How can I tell if a disk is failing on ESXi / what do these errors mean?

I have a server running VMware ESXi v4.1.0 348481. It has a hardware RAID10 and a SATA backup drive. I have a VM running which has it's primary boot vmdk on the RAID10 datastore, and a 600 GB vmdk on the SATA backup drive's datastore. The VM runs Debian linux with the FreeBSD kernel, and uses ZFS for the backup drive.

EDIT: The drive is not directly attached to the VM. It is used as a VMware Datastore, and the VM has a vmdk on the SATA drive's datastore. The datastore is not full (only 65% full)

I logged in to the server using SSH and found that last night backup was hung, and zfs list or zpool list both hung. So I opened the virtual console in ESXi and was sad to see:

This screenshot makes me sad

(da1:mpt0:0:1:0): READ(10). CDC: 28 0 19 97 3a 50 0 0 2d 0
(da1:mpt0:0:1:0): CAM status: SCSI Status Error
(da1:mpt0:0:1:0): SCSI status: Check Condition
(da1:mpt0:0:1:0): SCSI sense: MEDIUM ERROR info:4862ec asc:11,4 (Unrecovered read error - auto reallocate failed)
(da1:mpt0:0:1:0): READ(10). CDC: 28 0 19 97 3a 50 0 0 2d 0
(da1:mpt0:0:1:0): CAM status: SCSI Status Error
(da1:mpt0:0:1:0): SCSI status: Check Condition
(da1:mpt0:0:1:0): SCSI sense: MEDIUM ERROR info:4862ec asc:11,4 (Unrecovered read error - auto reallocate failed)

I tried to reboot the VM and I received a message that the system was going down for reboot, and then that hung. (^C appears but does not kill shutdown). I cannot interrupt or kill -9 the zpool list zfs list or rsync processes -- Nothing happens when I try.

  1. Does this ndicate the backup SATA drive is failing? Or could this just be an ESXi error?
  2. How in the vSphere client could I tell if the drive is failing? I didn't see any indication, everything under Hardware Health Status looks good, and I saw nothing under the Storage config.
  3. How should I proceed from here? Should I just hard reboot the VM?

UPDATE: I just hard rebooted the VM. After it came back online, the backup zpool was online, however:

root@timestandstill:/home/jnet# zpool status -v
  pool: backup
 state: ONLINE
status: One or more devices has experienced an error resulting in data
        corruption.  Applications may be affected.
action: Restore the file in question if possible.  Otherwise restore the
        entire pool from backup.
   see: http://www.sun.com/msg/ZFS-8000-8A
 scrub: none requested
config:

        NAME        STATE     READ WRITE CKSUM
        backup      ONLINE       0     0     0
          da1       ONLINE       0     0     0


errors: Permanent errors have been detected in the following files:

        /backups/someserver/home/someuser/public_html/somedir/calendar/someuser/calendars/somefile.ics

I am leaning heavily towards replacing the drive...

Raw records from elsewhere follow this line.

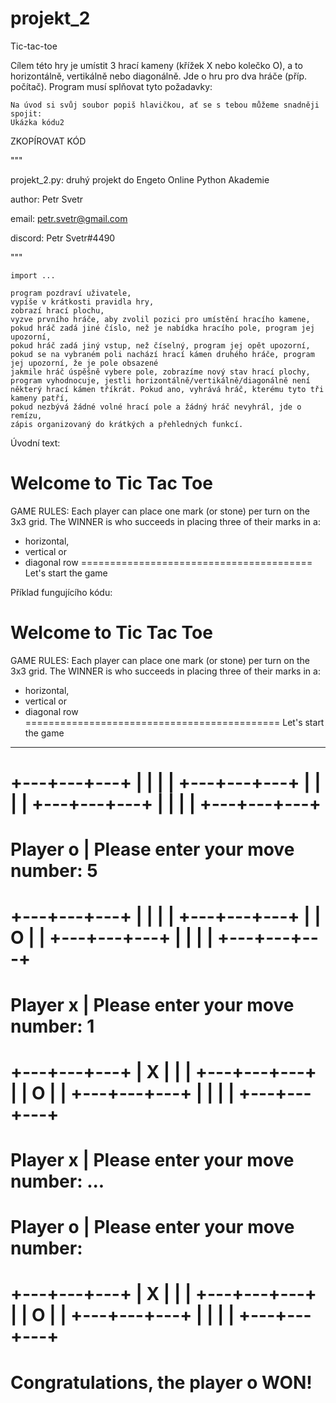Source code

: # projekt_2
Tic-tac-toe

Cílem této hry je umístit 3 hrací kameny (křížek X nebo kolečko O), a to horizontálně, vertikálně nebo diagonálně. Jde o hru pro dva hráče (příp. počítač).
Program musí splňovat tyto požadavky:

    Na úvod si svůj soubor popiš hlavičkou, ať se s tebou můžeme snadněji spojit:
    Ukázka kódu2

ZKOPÍROVAT KÓD

"""

projekt_2.py: druhý projekt do Engeto Online Python Akademie

author: Petr Svetr

email: petr.svetr@gmail.com

discord: Petr Svetr#4490

"""

    import ...

    program pozdraví uživatele,
    vypíše v krátkosti pravidla hry,
    zobrazí hrací plochu,
    vyzve prvního hráče, aby zvolil pozici pro umístění hracího kamene,
    pokud hráč zadá jiné číslo, než je nabídka hracího pole, program jej upozorní,
    pokud hráč zadá jiný vstup, než číselný, program jej opět upozorní,
    pokud se na vybraném poli nachází hrací kámen druhého hráče, program jej upozorní, že je pole obsazené
    jakmile hráč úspěšně vybere pole, zobrazíme nový stav hrací plochy,
    program vyhodnocuje, jestli horizontálně/vertikálně/diagonálně není některý hrací kámen tříkrát. Pokud ano, vyhrává hráč, kterému tyto tři kameny patří,
    pokud nezbývá žádné volné hrací pole a žádný hráč nevyhrál, jde o remízu,
    zápis organizovaný do krátkých a přehledných funkcí.

Úvodní text:

Welcome to Tic Tac Toe
========================================
GAME RULES:
Each player can place one mark (or stone)
per turn on the 3x3 grid. The WINNER is
who succeeds in placing three of their
marks in a:
* horizontal,
* vertical or
* diagonal row
========================================
Let's start the game

Příklad fungujícího kódu:

Welcome to Tic Tac Toe
============================================
GAME RULES:
Each player can place one mark (or stone)
per turn on the 3x3 grid. The WINNER is
who succeeds in placing three of their
marks in a:
* horizontal,
* vertical or
* diagonal row
============================================
Let's start the game
--------------------------------------------
+---+---+---+
| | | |
+---+---+---+
| | | |
+---+---+---+
| | | |
+---+---+---+
============================================
Player o | Please enter your move number: 5
============================================
+---+---+---+
| | | |
+---+---+---+
| | O | |
+---+---+---+
| | | |
+---+---+---+
============================================
Player x | Please enter your move number: 1
============================================
+---+---+---+
| X | | |
+---+---+---+
| | O | |
+---+---+---+
| | | |
+---+---+---+
============================================
Player x | Please enter your move number:
...
============================================
Player o | Please enter your move number:
============================================
+---+---+---+
| X | | |
+---+---+---+
| | O | |
+---+---+---+
| | | |
+---+---+---+
============================================
Congratulations, the player o WON!
============================================
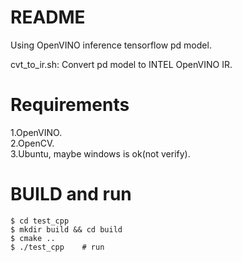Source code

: # README

Using OpenVINO inference tensorflow pd model.	<br>

cvt_to_ir.sh: Convert pd model to INTEL OpenVINO IR. <br>


# Requirements

1.OpenVINO.    <br>
2.OpenCV.    <br>
3.Ubuntu, maybe windows is ok(not verify).    <br>

# BUILD and run

	$ cd test_cpp
	$ mkdir build && cd build
	$ cmake ..
	$ ./test_cpp 	# run
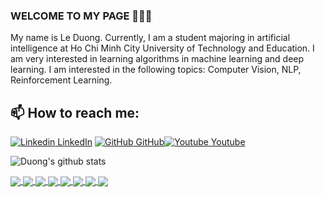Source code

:### WELCOME TO MY PAGE 👋👋👋

My name is Le Duong. Currently, I am a student majoring in artificial intelligence at Ho Chi Minh City University of Technology and Education. I am very interested in learning algorithms in machine learning and deep learning. I am interested in the following topics: Computer Vision, NLP, Reinforcement Learning.<br>
## 📫 How to reach me: 

[![Linkedin](https://i.stack.imgur.com/gVE0j.png) LinkedIn](https://www.linkedin.com/in/le-duong-04080a2a1) [![GitHub](https://i.stack.imgur.com/tskMh.png) GitHub](https://www.github.com/LeDuong2408)[![Youtube](https://github.com/uvipen/introduction/blob/main/Youtube.png) Youtube](https://www.youtube.com/channel/UCm7uUmE3tZnO-M5H7MVC1ng)



![Duong's github stats](https://github-readme-stats-git-masterrstaa-rickstaa.vercel.app/api?username=LeDuong2408&show_icons=true&theme=tokyonight&hide=contribs,prs,issues)

<a href="https://github.com/LeDuong2408/Speech-to-text-VietNamese-FastSpeech2">
  <!-- Change the `github-readme-stats.anuraghazra1.vercel.app` to `github-readme-stats.vercel.app`  -->
  <img align="center" src="https://github-readme-stats.anuraghazra1.vercel.app/api/pin/?username=LeDuong2408&repo=Speech-to-text-VietNamese-FastSpeech2&theme=radical" />
</a>
<a href="https://github.com/LeDuong2408/Automation-Vehicle">
  <!-- Change the `github-readme-stats.anuraghazra1.vercel.app` to `github-readme-stats.vercel.app`  -->
  <img align="center" src="https://github-readme-stats.anuraghazra1.vercel.app/api/pin/?username=LeDuong2408&repo=Automation-Vehicle&theme=radical" />
</a>
<a href="https://github.com/LeDuong2408/Chess-AI">
  <!-- Change the `github-readme-stats.anuraghazra1.vercel.app` to `github-readme-stats.vercel.app`  -->
  <img align="center" src="https://github-readme-stats.anuraghazra1.vercel.app/api/pin/?username=LeDuong2408&repo=Chess-AI&theme=radical" />
</a>
<a href="https://github.com/LeDuong2408/Fire_Detection_AIOT">
  <!-- Change the `github-readme-stats.anuraghazra1.vercel.app` to `github-readme-stats.vercel.app`  -->
  <img align="center" src="https://github-readme-stats.anuraghazra1.vercel.app/api/pin/?username=LeDuong2408&repo=Fire_Detection_AIOT&theme=radical" />
</a>
<a href="https://github.com/LeDuong2408/Elliptic-Curve-and-Applications">
  <!-- Change the `github-readme-stats.anuraghazra1.vercel.app` to `github-readme-stats.vercel.app`  -->
  <img align="center" src="https://github-readme-stats.anuraghazra1.vercel.app/api/pin/?username=LeDuong2408&repo=Elliptic-Curve-and-Applications&theme=radical" />
</a>
<a href="https://github.com/LeDuong2408/Image-Processing">
  <!-- Change the `github-readme-stats.anuraghazra1.vercel.app` to `github-readme-stats.vercel.app`  -->
  <img align="center" src="https://github-readme-stats.anuraghazra1.vercel.app/api/pin/?username=LeDuong2408&repo=Image-Processing&theme=radical" />
</a>
<a href="https://github.com/LeDuong2408/CTDL">
  <!-- Change the `github-readme-stats.anuraghazra1.vercel.app` to `github-readme-stats.vercel.app`  -->
  <img align="center" src="https://github-readme-stats.anuraghazra1.vercel.app/api/pin/?username=LeDuong2408&repo=CTDL&theme=radical" />
</a>
<a href="https://github.com/LeDuong2408/ALOHCMUTE">
  <!-- Change the `github-readme-stats.anuraghazra1.vercel.app` to `github-readme-stats.vercel.app`  -->
  <img align="center" src="https://github-readme-stats.anuraghazra1.vercel.app/api/pin/?username=LeDuong2408&repo=ALOHCMUTE&theme=radical" />
</a>   
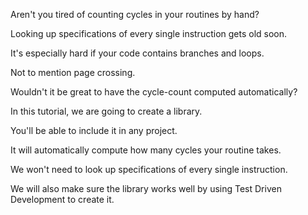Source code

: Aren't you tired of counting cycles in your routines by hand?

Looking up specifications of every single instruction gets old soon.

It's especially hard if your code contains branches and loops.

Not to mention page crossing. 

Wouldn't it be great to have the cycle-count computed automatically?

In this tutorial, we are going to create a library.

You'll be able to include it in any project.

It will automatically compute how many cycles your routine takes.

We won't need to look up specifications of every single instruction.

We will also make sure the library works well by using Test Driven Development to create it.
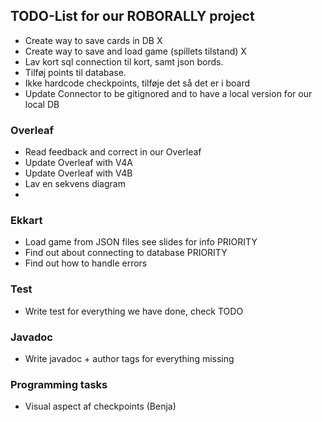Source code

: ## TODO-List for our ROBORALLY project

- Create way to save cards in DB X
- Create way to save and load game (spillets tilstand) X
- Lav kort sql connection til kort, samt json bords.
- Tilføj points til database.
- Ikke hardcode checkpoints, tilføje det så det er i board
- Update Connector to be gitignored and to have a local version for our local DB


### Overleaf
- Read feedback and correct in our Overleaf
- Update Overleaf with V4A
- Update Overleaf with V4B
- Lav en sekvens diagram
- 

### Ekkart
- Load game from JSON files see slides for info PRIORITY
- Find out about connecting to database PRIORITY
- Find out how to handle errors

### Test
- Write test for everything we have done, check TODO

### Javadoc
- Write javadoc + author tags for everything missing

### Programming tasks
- Visual aspect af checkpoints (Benja)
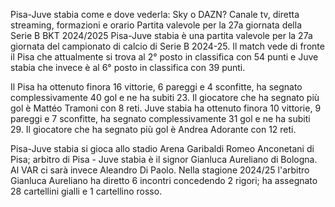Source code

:Pisa-Juve stabia come e dove vederla: Sky o DAZN? Canale tv, diretta streaming, formazioni e orario
Partita valevole per la 27a giornata della Serie B BKT 2024/2025
Pisa-Juve stabia è una partita valevole per la 27a giornata del campionato di calcio di Serie B 2024-25. Il match vede di fronte il Pisa che attualmente si trova al 2° posto in classifica con 54 punti e Juve stabia che invece è al 6° posto in classifica con 39 punti.

Il Pisa ha ottenuto finora 16 vittorie, 6 pareggi e 4 sconfitte, ha segnato complessivamente 40 gol e ne ha subiti 23. Il giocatore che ha segnato più gol è Mattéo Tramoni con 8 reti.
Juve stabia ha ottenuto finora 10 vittorie, 9 pareggi e 7 sconfitte, ha segnato complessivamente 31 gol e ne ha subiti 29. Il giocatore che ha segnato più gol è Andrea Adorante con 12 reti.

Pisa-Juve stabia si gioca allo stadio Arena Garibaldi Romeo Anconetani di Pisa; arbitro di Pisa - Juve stabia è il signor Gianluca Aureliano di Bologna. Al VAR ci sarà invece Aleandro Di Paolo. Nella stagione 2024/25 l'arbitro Gianluca Aureliano ha diretto 6 incontri concedendo 2 rigori; ha assegnato 28 cartellini gialli e 1 cartellino rosso.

Those errors do indeed indicate one of the SATA drives has encountered enough bad blocks to run out of block-reallocation space. That drive is bad, and needs to be replaced. I'm not sure where in the vSphere client that information is displayed, but the log entries are pretty clear.

If your hardware allows it, a hot-swap should be doable. Otherwise, you're going to have to shut everything down to perform the change-out. If that VM hasn't shut itself down after 30 minutes, it's time to just hard-terminate it. It's risky, but if it is truly hung there isn't much for it.